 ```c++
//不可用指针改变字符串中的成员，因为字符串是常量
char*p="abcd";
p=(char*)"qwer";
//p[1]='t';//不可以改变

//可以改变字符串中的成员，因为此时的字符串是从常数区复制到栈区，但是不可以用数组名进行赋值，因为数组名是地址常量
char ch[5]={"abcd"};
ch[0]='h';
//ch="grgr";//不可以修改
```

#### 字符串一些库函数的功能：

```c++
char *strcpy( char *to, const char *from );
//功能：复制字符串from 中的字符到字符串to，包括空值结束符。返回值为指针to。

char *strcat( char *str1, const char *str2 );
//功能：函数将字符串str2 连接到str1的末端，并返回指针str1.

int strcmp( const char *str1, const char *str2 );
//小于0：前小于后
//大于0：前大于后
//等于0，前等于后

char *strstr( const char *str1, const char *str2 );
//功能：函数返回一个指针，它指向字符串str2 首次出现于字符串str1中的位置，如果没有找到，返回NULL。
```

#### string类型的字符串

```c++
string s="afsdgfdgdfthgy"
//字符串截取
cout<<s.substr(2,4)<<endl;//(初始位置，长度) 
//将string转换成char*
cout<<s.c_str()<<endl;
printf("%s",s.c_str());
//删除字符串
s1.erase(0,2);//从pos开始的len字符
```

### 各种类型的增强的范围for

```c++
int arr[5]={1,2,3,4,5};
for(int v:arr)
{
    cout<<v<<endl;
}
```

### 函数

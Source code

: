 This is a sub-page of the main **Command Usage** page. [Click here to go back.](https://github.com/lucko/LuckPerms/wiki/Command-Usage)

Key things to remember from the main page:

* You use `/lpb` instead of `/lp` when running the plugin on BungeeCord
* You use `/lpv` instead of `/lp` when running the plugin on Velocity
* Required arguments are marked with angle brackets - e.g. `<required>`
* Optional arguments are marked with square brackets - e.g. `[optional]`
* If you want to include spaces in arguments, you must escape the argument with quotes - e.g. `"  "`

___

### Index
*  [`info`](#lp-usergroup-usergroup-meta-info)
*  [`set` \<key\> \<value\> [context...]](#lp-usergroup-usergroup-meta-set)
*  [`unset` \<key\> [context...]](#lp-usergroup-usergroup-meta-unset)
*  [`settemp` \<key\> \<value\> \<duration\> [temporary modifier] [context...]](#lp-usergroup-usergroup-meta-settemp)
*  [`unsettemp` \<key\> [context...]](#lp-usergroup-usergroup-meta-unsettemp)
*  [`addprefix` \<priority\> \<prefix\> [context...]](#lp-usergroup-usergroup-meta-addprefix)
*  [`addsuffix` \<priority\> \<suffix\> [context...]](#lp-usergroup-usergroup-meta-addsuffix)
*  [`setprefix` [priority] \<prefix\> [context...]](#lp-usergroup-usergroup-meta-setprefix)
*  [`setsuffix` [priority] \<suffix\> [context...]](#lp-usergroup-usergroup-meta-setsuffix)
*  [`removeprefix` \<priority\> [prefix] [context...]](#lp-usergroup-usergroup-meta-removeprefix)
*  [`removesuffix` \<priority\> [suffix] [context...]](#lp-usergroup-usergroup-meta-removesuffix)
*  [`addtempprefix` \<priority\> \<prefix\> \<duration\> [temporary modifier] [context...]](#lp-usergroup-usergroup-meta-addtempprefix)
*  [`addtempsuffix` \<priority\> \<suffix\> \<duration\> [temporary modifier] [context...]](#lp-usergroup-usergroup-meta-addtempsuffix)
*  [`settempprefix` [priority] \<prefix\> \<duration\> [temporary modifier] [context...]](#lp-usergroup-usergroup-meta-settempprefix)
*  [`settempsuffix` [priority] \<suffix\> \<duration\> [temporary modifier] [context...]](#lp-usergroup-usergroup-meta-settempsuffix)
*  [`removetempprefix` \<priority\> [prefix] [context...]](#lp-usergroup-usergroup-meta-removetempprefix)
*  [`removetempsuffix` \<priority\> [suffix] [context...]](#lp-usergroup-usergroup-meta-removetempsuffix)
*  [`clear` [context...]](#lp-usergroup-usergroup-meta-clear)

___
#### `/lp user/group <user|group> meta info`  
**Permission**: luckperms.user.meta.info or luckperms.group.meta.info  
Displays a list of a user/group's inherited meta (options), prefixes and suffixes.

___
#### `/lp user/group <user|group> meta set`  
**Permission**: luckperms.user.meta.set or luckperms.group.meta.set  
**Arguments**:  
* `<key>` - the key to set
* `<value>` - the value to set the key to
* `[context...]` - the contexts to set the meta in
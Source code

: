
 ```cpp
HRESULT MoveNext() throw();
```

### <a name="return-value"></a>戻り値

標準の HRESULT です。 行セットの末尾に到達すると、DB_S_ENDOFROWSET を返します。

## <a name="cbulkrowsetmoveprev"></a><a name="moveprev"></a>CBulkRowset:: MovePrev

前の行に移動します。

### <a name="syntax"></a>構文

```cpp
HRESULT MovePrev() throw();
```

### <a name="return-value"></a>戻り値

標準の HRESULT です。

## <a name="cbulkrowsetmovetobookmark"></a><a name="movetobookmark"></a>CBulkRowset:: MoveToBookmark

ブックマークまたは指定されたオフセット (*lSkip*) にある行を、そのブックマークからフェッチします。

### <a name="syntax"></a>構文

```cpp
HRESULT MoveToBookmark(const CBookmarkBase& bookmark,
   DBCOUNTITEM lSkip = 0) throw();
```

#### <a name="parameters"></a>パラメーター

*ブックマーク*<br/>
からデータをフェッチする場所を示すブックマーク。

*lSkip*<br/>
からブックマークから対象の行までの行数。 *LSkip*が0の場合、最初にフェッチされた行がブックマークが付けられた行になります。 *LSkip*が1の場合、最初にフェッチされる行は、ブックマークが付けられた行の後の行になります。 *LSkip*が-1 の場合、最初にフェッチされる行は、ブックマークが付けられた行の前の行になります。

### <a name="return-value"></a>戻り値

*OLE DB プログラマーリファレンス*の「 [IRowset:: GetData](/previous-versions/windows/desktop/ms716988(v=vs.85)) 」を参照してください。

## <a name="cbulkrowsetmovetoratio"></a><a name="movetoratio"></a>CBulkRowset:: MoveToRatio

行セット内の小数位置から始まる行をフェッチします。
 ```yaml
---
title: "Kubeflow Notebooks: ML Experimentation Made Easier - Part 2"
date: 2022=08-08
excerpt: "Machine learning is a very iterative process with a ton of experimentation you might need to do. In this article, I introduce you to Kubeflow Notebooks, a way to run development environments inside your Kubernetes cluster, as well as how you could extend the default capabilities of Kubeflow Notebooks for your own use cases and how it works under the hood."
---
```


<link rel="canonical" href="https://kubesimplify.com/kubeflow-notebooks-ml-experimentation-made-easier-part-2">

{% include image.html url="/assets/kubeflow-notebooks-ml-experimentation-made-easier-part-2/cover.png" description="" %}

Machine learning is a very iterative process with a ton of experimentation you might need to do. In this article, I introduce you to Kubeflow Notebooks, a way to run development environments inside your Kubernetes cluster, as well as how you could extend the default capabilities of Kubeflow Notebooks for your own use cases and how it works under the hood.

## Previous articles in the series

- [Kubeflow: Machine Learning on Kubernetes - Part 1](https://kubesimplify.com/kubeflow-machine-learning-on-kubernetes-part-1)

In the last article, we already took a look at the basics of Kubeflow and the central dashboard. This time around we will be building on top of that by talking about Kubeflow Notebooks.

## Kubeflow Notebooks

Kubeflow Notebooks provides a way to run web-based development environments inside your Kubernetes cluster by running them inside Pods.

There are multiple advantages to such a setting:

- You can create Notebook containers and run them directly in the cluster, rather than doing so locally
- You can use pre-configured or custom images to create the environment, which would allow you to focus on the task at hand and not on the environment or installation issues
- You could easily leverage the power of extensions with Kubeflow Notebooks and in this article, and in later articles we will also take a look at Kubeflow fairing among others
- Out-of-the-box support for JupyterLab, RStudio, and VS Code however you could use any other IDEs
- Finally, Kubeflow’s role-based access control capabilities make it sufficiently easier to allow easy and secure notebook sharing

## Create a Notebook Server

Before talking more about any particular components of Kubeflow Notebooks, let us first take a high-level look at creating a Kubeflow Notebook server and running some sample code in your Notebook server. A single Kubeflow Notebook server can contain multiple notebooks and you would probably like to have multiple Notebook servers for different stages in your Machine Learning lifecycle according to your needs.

* WORK REQUIRED *
Based on the entries above, give the number of lines with the string "iterative" and no further text.

* SOLUTION *
2